Task
Show each line of the entries below in which the word "Little" appears.

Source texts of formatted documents

== == ==

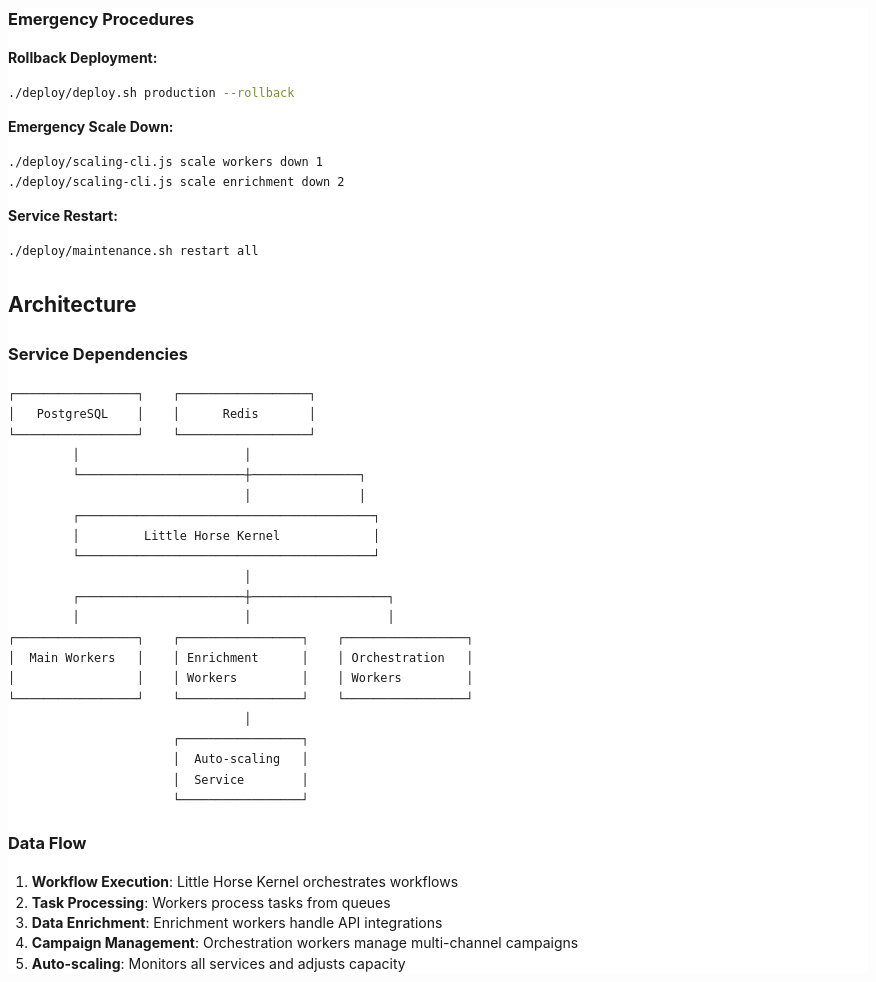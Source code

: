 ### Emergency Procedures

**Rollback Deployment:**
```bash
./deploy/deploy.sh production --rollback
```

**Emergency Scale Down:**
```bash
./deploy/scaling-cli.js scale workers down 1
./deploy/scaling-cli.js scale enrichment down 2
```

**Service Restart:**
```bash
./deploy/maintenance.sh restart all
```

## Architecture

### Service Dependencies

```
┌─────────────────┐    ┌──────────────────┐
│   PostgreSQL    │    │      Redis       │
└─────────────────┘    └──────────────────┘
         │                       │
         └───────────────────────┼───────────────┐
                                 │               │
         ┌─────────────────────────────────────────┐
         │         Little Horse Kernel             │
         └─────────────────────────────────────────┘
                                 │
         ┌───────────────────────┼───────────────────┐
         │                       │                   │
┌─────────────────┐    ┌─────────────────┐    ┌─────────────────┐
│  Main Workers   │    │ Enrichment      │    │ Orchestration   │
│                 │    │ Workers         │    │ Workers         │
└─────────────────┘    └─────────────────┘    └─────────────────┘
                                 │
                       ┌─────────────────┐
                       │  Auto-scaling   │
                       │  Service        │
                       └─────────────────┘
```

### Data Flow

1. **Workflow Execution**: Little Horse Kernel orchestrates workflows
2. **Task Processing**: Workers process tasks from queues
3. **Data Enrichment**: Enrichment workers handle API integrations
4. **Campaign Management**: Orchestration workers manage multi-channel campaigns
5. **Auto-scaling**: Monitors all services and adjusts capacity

== == ==

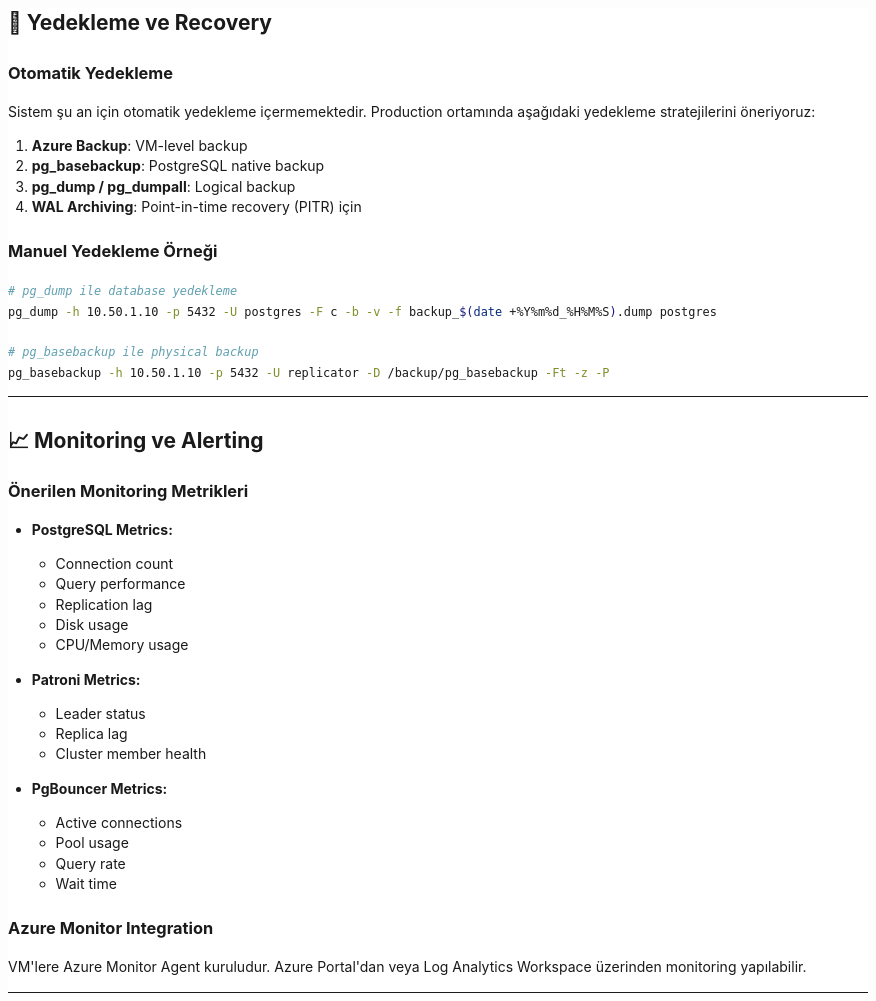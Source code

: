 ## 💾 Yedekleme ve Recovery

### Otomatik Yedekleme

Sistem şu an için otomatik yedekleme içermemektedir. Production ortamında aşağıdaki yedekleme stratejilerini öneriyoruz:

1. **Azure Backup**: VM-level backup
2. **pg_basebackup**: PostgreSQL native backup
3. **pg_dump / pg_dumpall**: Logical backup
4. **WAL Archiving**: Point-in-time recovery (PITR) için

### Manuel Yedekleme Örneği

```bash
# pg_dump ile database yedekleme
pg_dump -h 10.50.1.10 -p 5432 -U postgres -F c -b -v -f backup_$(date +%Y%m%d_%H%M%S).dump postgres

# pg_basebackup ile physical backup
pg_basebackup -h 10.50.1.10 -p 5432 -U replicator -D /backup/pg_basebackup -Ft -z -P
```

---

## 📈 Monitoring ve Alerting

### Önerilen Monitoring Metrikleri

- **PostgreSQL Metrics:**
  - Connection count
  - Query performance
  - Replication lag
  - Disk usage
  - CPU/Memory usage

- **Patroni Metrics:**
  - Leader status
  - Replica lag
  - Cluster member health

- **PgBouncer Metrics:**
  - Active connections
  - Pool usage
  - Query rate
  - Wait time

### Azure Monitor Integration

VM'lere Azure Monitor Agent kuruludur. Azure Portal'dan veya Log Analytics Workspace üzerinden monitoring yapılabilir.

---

== == ==

Problem solution
         │         Little Horse Kernel             │
1. **Workflow Execution**: Little Horse Kernel orchestrates workflows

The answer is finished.